After reading the lines below, count those that contain "oscillator" and give the count alone.

* [Exercise input]
■ ■ ■

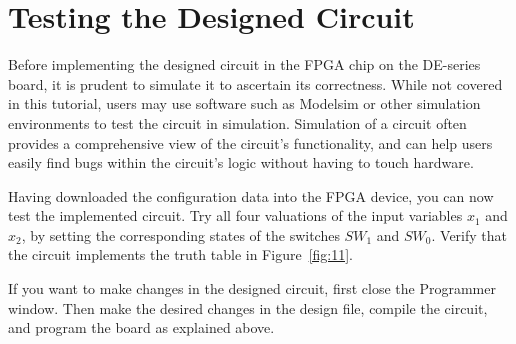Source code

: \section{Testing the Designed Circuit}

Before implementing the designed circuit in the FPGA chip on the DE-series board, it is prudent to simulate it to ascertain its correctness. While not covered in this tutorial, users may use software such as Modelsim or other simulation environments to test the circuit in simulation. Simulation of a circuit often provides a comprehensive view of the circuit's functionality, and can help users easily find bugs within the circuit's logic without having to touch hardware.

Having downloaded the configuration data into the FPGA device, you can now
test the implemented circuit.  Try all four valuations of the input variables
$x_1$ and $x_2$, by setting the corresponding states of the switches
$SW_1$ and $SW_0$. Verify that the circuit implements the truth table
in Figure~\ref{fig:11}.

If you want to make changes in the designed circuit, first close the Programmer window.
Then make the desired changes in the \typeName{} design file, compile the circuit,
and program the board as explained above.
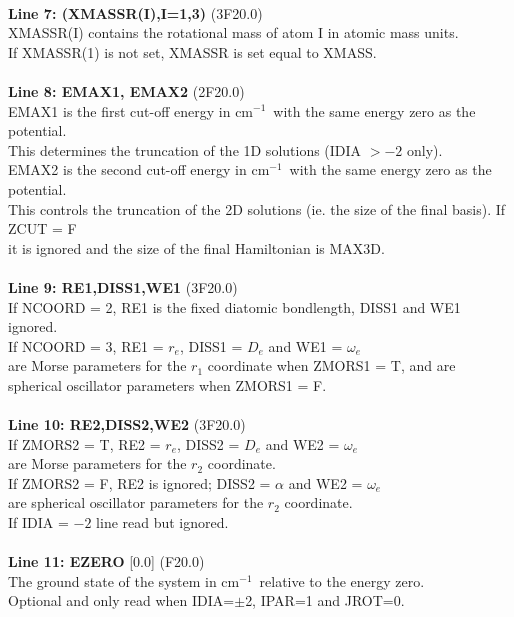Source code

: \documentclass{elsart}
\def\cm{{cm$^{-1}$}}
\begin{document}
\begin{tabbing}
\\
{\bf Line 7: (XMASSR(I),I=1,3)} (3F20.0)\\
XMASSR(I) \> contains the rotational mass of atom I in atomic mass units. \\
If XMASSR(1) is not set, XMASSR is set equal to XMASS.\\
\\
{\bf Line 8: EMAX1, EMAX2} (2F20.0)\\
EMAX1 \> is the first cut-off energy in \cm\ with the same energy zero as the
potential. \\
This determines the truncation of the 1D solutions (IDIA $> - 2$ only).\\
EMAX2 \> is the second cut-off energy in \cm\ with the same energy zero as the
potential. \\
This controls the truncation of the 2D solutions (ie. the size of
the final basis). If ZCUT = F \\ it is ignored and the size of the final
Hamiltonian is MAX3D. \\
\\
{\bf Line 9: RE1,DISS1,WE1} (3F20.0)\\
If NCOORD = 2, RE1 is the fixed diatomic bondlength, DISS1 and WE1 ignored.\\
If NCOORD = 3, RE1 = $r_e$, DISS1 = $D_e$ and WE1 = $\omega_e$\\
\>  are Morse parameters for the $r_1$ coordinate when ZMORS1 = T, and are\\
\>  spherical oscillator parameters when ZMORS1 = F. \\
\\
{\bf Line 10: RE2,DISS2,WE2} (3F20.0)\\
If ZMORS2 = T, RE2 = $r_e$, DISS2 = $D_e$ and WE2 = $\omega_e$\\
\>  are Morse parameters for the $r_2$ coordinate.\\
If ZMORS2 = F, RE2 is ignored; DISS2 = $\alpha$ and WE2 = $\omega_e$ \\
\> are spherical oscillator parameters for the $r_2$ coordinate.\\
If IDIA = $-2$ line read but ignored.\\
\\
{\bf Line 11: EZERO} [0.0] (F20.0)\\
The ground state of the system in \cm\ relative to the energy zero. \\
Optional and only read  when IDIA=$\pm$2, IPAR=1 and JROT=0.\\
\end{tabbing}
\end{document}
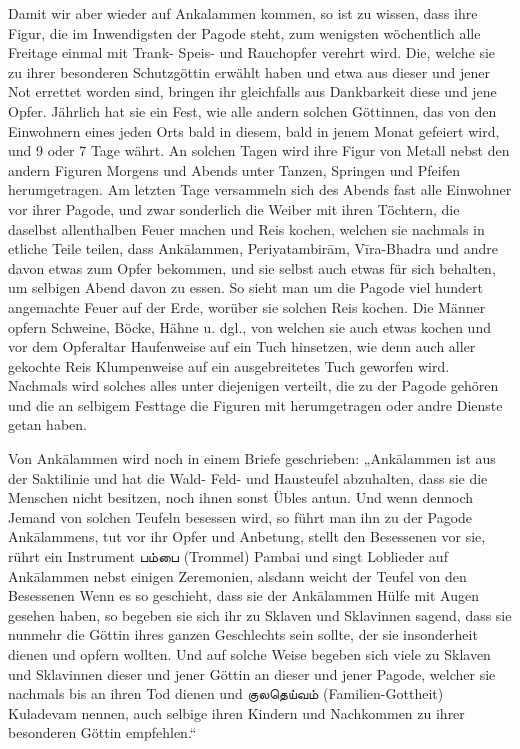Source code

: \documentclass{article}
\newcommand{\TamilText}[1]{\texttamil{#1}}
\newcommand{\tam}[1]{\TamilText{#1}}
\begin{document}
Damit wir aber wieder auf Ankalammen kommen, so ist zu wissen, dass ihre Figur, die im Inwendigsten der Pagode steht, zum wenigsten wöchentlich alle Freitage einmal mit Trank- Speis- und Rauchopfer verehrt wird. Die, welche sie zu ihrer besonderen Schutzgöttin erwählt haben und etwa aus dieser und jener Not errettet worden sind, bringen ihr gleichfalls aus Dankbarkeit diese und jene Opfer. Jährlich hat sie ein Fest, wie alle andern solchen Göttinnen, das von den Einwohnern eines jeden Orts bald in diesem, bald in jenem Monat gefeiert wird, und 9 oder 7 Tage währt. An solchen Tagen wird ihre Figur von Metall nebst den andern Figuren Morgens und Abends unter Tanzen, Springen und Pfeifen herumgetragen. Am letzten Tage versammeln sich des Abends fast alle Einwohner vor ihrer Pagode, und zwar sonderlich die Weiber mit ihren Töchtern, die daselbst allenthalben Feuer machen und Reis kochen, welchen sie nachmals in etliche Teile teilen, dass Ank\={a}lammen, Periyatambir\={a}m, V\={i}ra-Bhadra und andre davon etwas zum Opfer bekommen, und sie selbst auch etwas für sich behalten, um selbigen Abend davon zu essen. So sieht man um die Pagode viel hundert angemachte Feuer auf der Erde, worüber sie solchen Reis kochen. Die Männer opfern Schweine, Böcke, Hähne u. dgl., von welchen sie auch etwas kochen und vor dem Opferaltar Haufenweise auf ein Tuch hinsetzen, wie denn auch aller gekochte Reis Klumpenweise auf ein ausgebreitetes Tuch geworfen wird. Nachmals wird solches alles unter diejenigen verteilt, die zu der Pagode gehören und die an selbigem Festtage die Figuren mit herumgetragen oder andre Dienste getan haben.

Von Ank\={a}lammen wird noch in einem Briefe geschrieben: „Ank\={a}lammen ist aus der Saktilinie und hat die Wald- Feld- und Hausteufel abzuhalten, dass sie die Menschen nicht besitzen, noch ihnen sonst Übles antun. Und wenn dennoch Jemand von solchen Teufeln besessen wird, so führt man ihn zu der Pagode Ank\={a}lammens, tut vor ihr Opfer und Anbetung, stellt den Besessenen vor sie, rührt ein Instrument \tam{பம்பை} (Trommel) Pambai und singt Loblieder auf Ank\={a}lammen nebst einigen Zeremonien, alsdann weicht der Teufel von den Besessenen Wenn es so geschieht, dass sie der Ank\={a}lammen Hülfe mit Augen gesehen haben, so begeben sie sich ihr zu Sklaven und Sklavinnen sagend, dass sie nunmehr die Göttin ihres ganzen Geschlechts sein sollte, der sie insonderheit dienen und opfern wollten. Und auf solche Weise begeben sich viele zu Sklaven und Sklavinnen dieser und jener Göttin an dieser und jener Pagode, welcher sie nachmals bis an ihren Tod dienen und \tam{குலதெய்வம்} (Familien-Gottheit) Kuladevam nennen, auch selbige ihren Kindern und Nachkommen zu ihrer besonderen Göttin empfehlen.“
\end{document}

■ ■ ■

* [Written answer]
2